-------- EXERCISE DATA

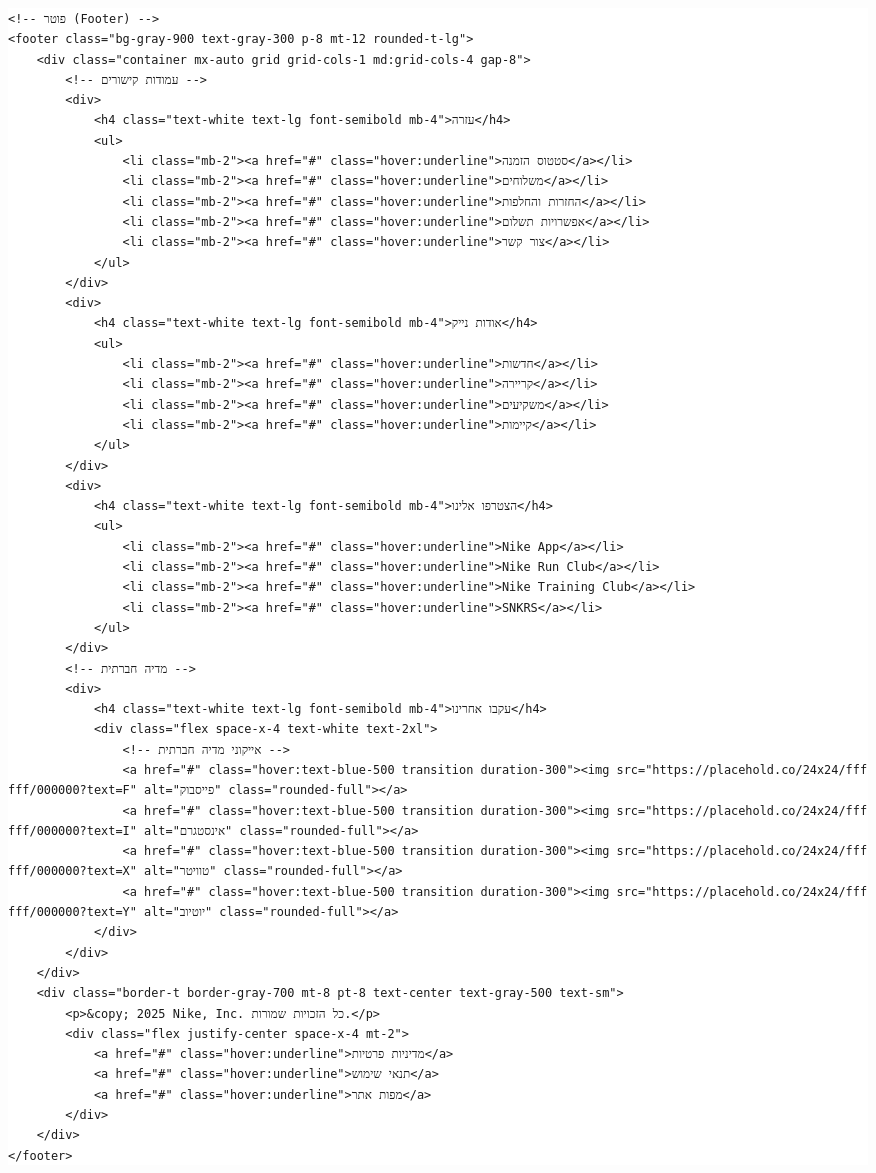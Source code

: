     <!-- פוטר (Footer) -->
    <footer class="bg-gray-900 text-gray-300 p-8 mt-12 rounded-t-lg">
        <div class="container mx-auto grid grid-cols-1 md:grid-cols-4 gap-8">
            <!-- עמודות קישורים -->
            <div>
                <h4 class="text-white text-lg font-semibold mb-4">עזרה</h4>
                <ul>
                    <li class="mb-2"><a href="#" class="hover:underline">סטטוס הזמנה</a></li>
                    <li class="mb-2"><a href="#" class="hover:underline">משלוחים</a></li>
                    <li class="mb-2"><a href="#" class="hover:underline">החזרות והחלפות</a></li>
                    <li class="mb-2"><a href="#" class="hover:underline">אפשרויות תשלום</a></li>
                    <li class="mb-2"><a href="#" class="hover:underline">צור קשר</a></li>
                </ul>
            </div>
            <div>
                <h4 class="text-white text-lg font-semibold mb-4">אודות נייק</h4>
                <ul>
                    <li class="mb-2"><a href="#" class="hover:underline">חדשות</a></li>
                    <li class="mb-2"><a href="#" class="hover:underline">קריירה</a></li>
                    <li class="mb-2"><a href="#" class="hover:underline">משקיעים</a></li>
                    <li class="mb-2"><a href="#" class="hover:underline">קיימות</a></li>
                </ul>
            </div>
            <div>
                <h4 class="text-white text-lg font-semibold mb-4">הצטרפו אלינו</h4>
                <ul>
                    <li class="mb-2"><a href="#" class="hover:underline">Nike App</a></li>
                    <li class="mb-2"><a href="#" class="hover:underline">Nike Run Club</a></li>
                    <li class="mb-2"><a href="#" class="hover:underline">Nike Training Club</a></li>
                    <li class="mb-2"><a href="#" class="hover:underline">SNKRS</a></li>
                </ul>
            </div>
            <!-- מדיה חברתית -->
            <div>
                <h4 class="text-white text-lg font-semibold mb-4">עקבו אחרינו</h4>
                <div class="flex space-x-4 text-white text-2xl">
                    <!-- אייקוני מדיה חברתית -->
                    <a href="#" class="hover:text-blue-500 transition duration-300"><img src="https://placehold.co/24x24/ffffff/000000?text=F" alt="פייסבוק" class="rounded-full"></a>
                    <a href="#" class="hover:text-blue-500 transition duration-300"><img src="https://placehold.co/24x24/ffffff/000000?text=I" alt="אינסטגרם" class="rounded-full"></a>
                    <a href="#" class="hover:text-blue-500 transition duration-300"><img src="https://placehold.co/24x24/ffffff/000000?text=X" alt="טוויטר" class="rounded-full"></a>
                    <a href="#" class="hover:text-blue-500 transition duration-300"><img src="https://placehold.co/24x24/ffffff/000000?text=Y" alt="יוטיוב" class="rounded-full"></a>
                </div>
            </div>
        </div>
        <div class="border-t border-gray-700 mt-8 pt-8 text-center text-gray-500 text-sm">
            <p>&copy; 2025 Nike, Inc. כל הזכויות שמורות.</p>
            <div class="flex justify-center space-x-4 mt-2">
                <a href="#" class="hover:underline">מדיניות פרטיות</a>
                <a href="#" class="hover:underline">תנאי שימוש</a>
                <a href="#" class="hover:underline">מפות אתר</a>
            </div>
        </div>
    </footer>
</body>
</html>
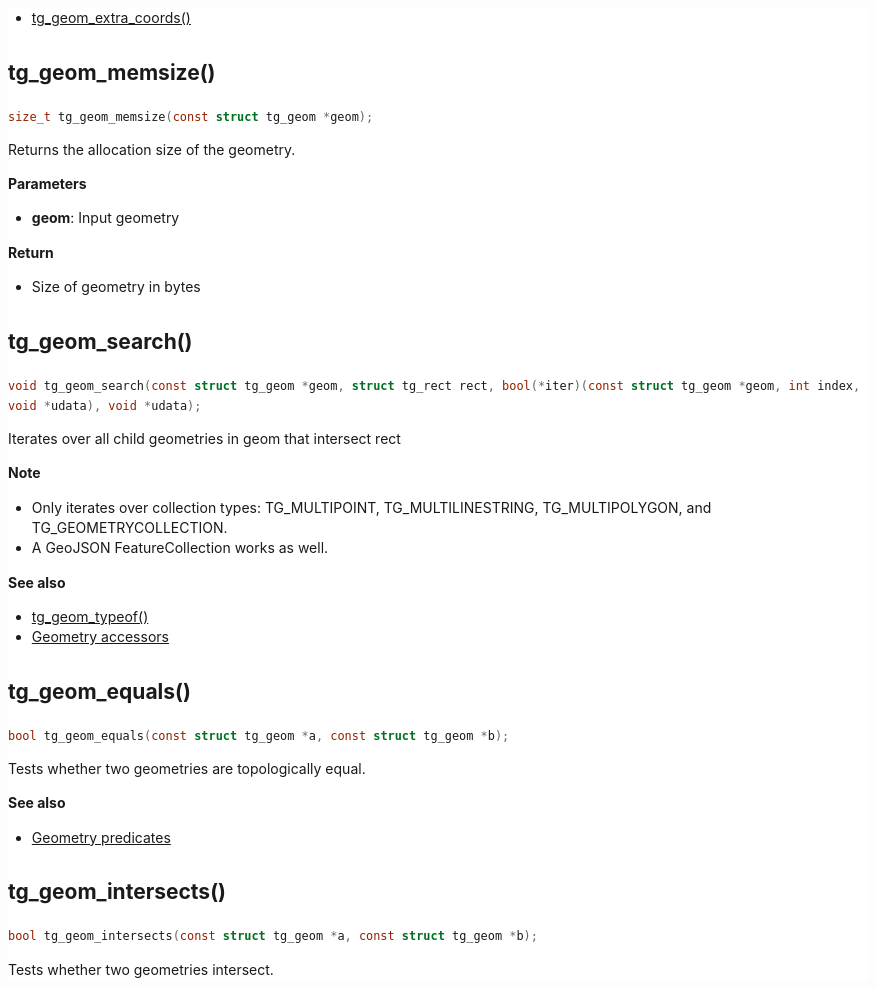 - [tg_geom_extra_coords()](#group___geometry_accessors_1gac5115d2642b03552856865dad33dd494)



<a name='group___geometry_accessors_1ga4931914f5170cce2949cfdd79e34ef63'></a>
## tg_geom_memsize()
```c
size_t tg_geom_memsize(const struct tg_geom *geom);
```
Returns the allocation size of the geometry. 

**Parameters**

- **geom**: Input geometry



**Return**

- Size of geometry in bytes



<a name='group___geometry_accessors_1gad18cdb2a4ab1fa711dce821a0868ecd2'></a>
## tg_geom_search()
```c
void tg_geom_search(const struct tg_geom *geom, struct tg_rect rect, bool(*iter)(const struct tg_geom *geom, int index, void *udata), void *udata);
```
Iterates over all child geometries in geom that intersect rect 

**Note**

- Only iterates over collection types: TG_MULTIPOINT, TG_MULTILINESTRING, TG_MULTIPOLYGON, and TG_GEOMETRYCOLLECTION.
- A GeoJSON FeatureCollection works as well.


**See also**

- [tg_geom_typeof()](#group___geometry_accessors_1ga7a2e146938fab50268b7798cb3bc91cc)
- [Geometry accessors](#group___geometry_accessors)



<a name='group___geometry_predicates_1ga87876bf188ea21a55900b497bad436f0'></a>
## tg_geom_equals()
```c
bool tg_geom_equals(const struct tg_geom *a, const struct tg_geom *b);
```
Tests whether two geometries are topologically equal. 

**See also**

- [Geometry predicates](#group___geometry_predicates)



<a name='group___geometry_predicates_1gacd094b340fcc39ae01f7e0493bc5f096'></a>
## tg_geom_intersects()
```c
bool tg_geom_intersects(const struct tg_geom *a, const struct tg_geom *b);
```
Tests whether two geometries intersect. 

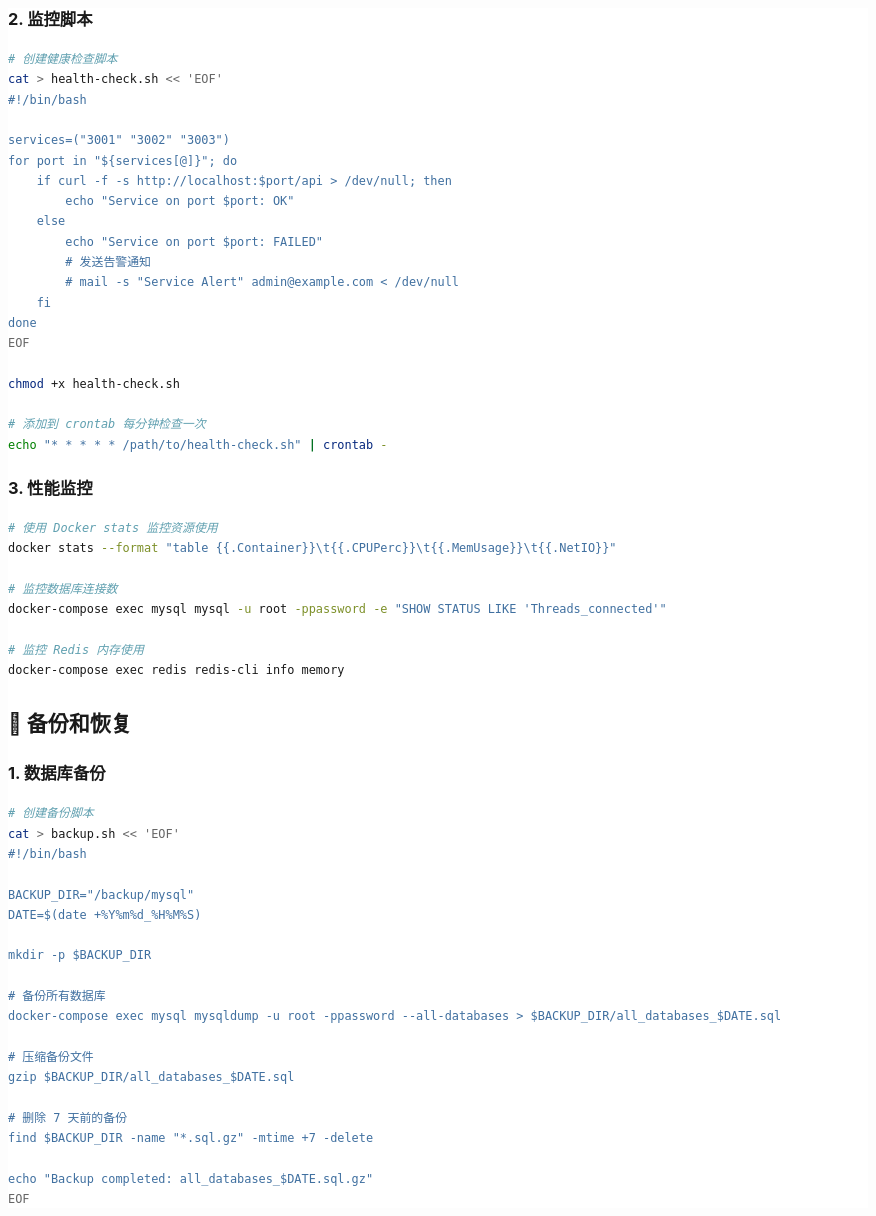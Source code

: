 ### 2. 监控脚本

```bash
# 创建健康检查脚本
cat > health-check.sh << 'EOF'
#!/bin/bash

services=("3001" "3002" "3003")
for port in "${services[@]}"; do
    if curl -f -s http://localhost:$port/api > /dev/null; then
        echo "Service on port $port: OK"
    else
        echo "Service on port $port: FAILED"
        # 发送告警通知
        # mail -s "Service Alert" admin@example.com < /dev/null
    fi
done
EOF

chmod +x health-check.sh

# 添加到 crontab 每分钟检查一次
echo "* * * * * /path/to/health-check.sh" | crontab -
```

### 3. 性能监控

```bash
# 使用 Docker stats 监控资源使用
docker stats --format "table {{.Container}}\t{{.CPUPerc}}\t{{.MemUsage}}\t{{.NetIO}}"

# 监控数据库连接数
docker-compose exec mysql mysql -u root -ppassword -e "SHOW STATUS LIKE 'Threads_connected'"

# 监控 Redis 内存使用
docker-compose exec redis redis-cli info memory
```

## 🔄 备份和恢复

### 1. 数据库备份

```bash
# 创建备份脚本
cat > backup.sh << 'EOF'
#!/bin/bash

BACKUP_DIR="/backup/mysql"
DATE=$(date +%Y%m%d_%H%M%S)

mkdir -p $BACKUP_DIR

# 备份所有数据库
docker-compose exec mysql mysqldump -u root -ppassword --all-databases > $BACKUP_DIR/all_databases_$DATE.sql

# 压缩备份文件
gzip $BACKUP_DIR/all_databases_$DATE.sql

# 删除 7 天前的备份
find $BACKUP_DIR -name "*.sql.gz" -mtime +7 -delete

echo "Backup completed: all_databases_$DATE.sql.gz"
EOF
```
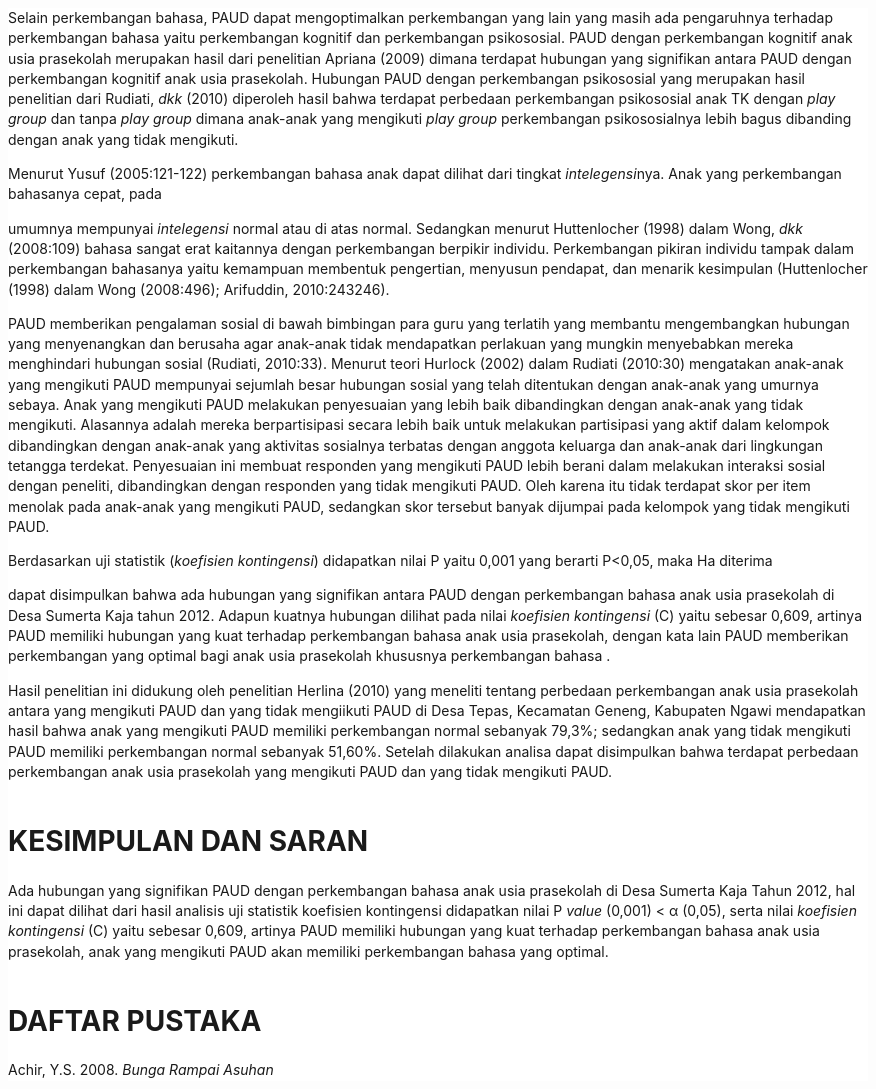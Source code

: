 <p><span class="font0">Selain perkembangan bahasa, PAUD dapat mengoptimalkan perkembangan yang lain yang masih ada pengaruhnya terhadap perkembangan bahasa yaitu perkembangan kognitif dan perkembangan psikososial. PAUD dengan perkembangan kognitif anak usia prasekolah merupakan hasil dari penelitian Apriana (2009) dimana terdapat hubungan yang signifikan antara PAUD dengan perkembangan kognitif anak usia prasekolah. Hubungan PAUD dengan perkembangan psikososial yang merupakan hasil penelitian dari Rudiati, </span><span class="font0" style="font-style:italic;">dkk</span><span class="font0"> (2010) diperoleh hasil bahwa terdapat perbedaan perkembangan psikososial anak TK dengan </span><span class="font0" style="font-style:italic;">play group</span><span class="font0"> dan tanpa </span><span class="font0" style="font-style:italic;">play group</span><span class="font0"> dimana anak-anak yang mengikuti </span><span class="font0" style="font-style:italic;">play group </span><span class="font0">perkembangan psikososialnya lebih bagus dibanding dengan anak yang tidak mengikuti.</span></p>
<p><span class="font0">Menurut Yusuf (2005:121-122) perkembangan bahasa anak dapat dilihat dari tingkat </span><span class="font0" style="font-style:italic;">intelegensi</span><span class="font0">nya. Anak yang perkembangan bahasanya cepat, pada</span></p>
<p><span class="font0">umumnya mempunyai </span><span class="font0" style="font-style:italic;">intelegensi</span><span class="font0"> normal atau di atas normal. Sedangkan menurut Huttenlocher (1998) dalam Wong, </span><span class="font0" style="font-style:italic;">dkk </span><span class="font0">(2008:109) bahasa sangat erat kaitannya dengan perkembangan berpikir individu. Perkembangan pikiran individu tampak dalam perkembangan bahasanya yaitu kemampuan membentuk pengertian, menyusun pendapat, dan menarik kesimpulan (Huttenlocher (1998) dalam Wong (2008:496); Arifuddin, 2010:243246).</span></p>
<p><span class="font0">PAUD memberikan pengalaman sosial di bawah bimbingan para guru yang terlatih yang membantu mengembangkan hubungan yang menyenangkan dan berusaha agar anak-anak tidak mendapatkan perlakuan yang mungkin menyebabkan mereka menghindari hubungan sosial (Rudiati, 2010:33). Menurut teori Hurlock (2002) dalam Rudiati (2010:30) mengatakan anak-anak yang mengikuti PAUD mempunyai sejumlah besar hubungan sosial yang telah ditentukan dengan anak-anak yang umurnya sebaya. Anak yang mengikuti PAUD melakukan penyesuaian yang lebih baik dibandingkan dengan anak-anak yang tidak mengikuti. Alasannya adalah mereka berpartisipasi secara lebih baik untuk melakukan partisipasi yang aktif dalam kelompok dibandingkan dengan anak-anak yang aktivitas sosialnya terbatas dengan anggota keluarga dan anak-anak dari lingkungan tetangga terdekat. Penyesuaian ini membuat responden yang mengikuti PAUD lebih berani dalam melakukan interaksi sosial dengan peneliti, dibandingkan dengan responden yang tidak mengikuti PAUD. Oleh karena itu tidak terdapat skor per item menolak pada anak-anak yang mengikuti PAUD, sedangkan skor tersebut banyak dijumpai pada kelompok yang tidak mengikuti PAUD.</span></p>
<p><span class="font0">Berdasarkan uji statistik (</span><span class="font0" style="font-style:italic;">koefisien kontingensi</span><span class="font0">) didapatkan nilai P yaitu 0,001 yang berarti P&lt;0,05, maka Ha diterima</span></p>
<p><span class="font0">dapat disimpulkan bahwa ada hubungan yang signifikan antara PAUD dengan perkembangan bahasa anak usia prasekolah di Desa Sumerta Kaja tahun 2012. Adapun kuatnya hubungan dilihat pada nilai </span><span class="font0" style="font-style:italic;">koefisien kontingensi</span><span class="font0"> (C) yaitu sebesar 0,609, artinya PAUD memiliki hubungan yang kuat terhadap perkembangan bahasa anak usia prasekolah, dengan kata lain PAUD memberikan perkembangan yang optimal bagi anak usia prasekolah khususnya perkembangan bahasa .</span></p>
<p><span class="font0">Hasil penelitian ini didukung oleh penelitian Herlina (2010) yang meneliti tentang perbedaan perkembangan anak usia prasekolah antara yang mengikuti PAUD dan yang tidak mengiikuti PAUD di Desa Tepas, Kecamatan Geneng, Kabupaten Ngawi mendapatkan hasil bahwa anak yang mengikuti PAUD memiliki perkembangan normal sebanyak 79,3%; sedangkan anak yang tidak mengikuti PAUD memiliki perkembangan normal sebanyak 51,60%. Setelah dilakukan analisa dapat disimpulkan bahwa terdapat perbedaan perkembangan anak usia prasekolah yang mengikuti PAUD dan yang tidak mengikuti PAUD.</span></p>
<h1><a name="bookmark14"></a><span class="font0" style="font-weight:bold;"><a name="bookmark15"></a>KESIMPULAN DAN SARAN</span></h1>
<p><span class="font0">Ada hubungan yang signifikan PAUD dengan perkembangan bahasa anak usia prasekolah di Desa Sumerta Kaja Tahun 2012, hal ini dapat dilihat dari hasil analisis uji statistik koefisien kontingensi didapatkan nilai P </span><span class="font0" style="font-style:italic;">value</span><span class="font0"> (0,001) &lt;&nbsp;α (0,05), serta nilai </span><span class="font0" style="font-style:italic;">koefisien kontingensi</span><span class="font0"> (C) yaitu sebesar 0,609, artinya PAUD memiliki hubungan yang kuat terhadap perkembangan bahasa anak usia prasekolah, anak yang mengikuti PAUD akan memiliki perkembangan bahasa yang optimal.</span></p>
<h1><a name="bookmark16"></a><span class="font0" style="font-weight:bold;"><a name="bookmark17"></a>DAFTAR PUSTAKA</span></h1>
<p><span class="font0">Achir, Y.S. 2008. </span><span class="font0" style="font-style:italic;">Bunga Rampai Asuhan</span></p>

----------------

Make a list of all lines in the data that contain "semibold".

                <h4 class="text-white text-lg font-semibold mb-4">עזרה</h4>
                <h4 class="text-white text-lg font-semibold mb-4">אודות נייק</h4>
                <h4 class="text-white text-lg font-semibold mb-4">הצטרפו אלינו</h4>
                <h4 class="text-white text-lg font-semibold mb-4">עקבו אחרינו</h4>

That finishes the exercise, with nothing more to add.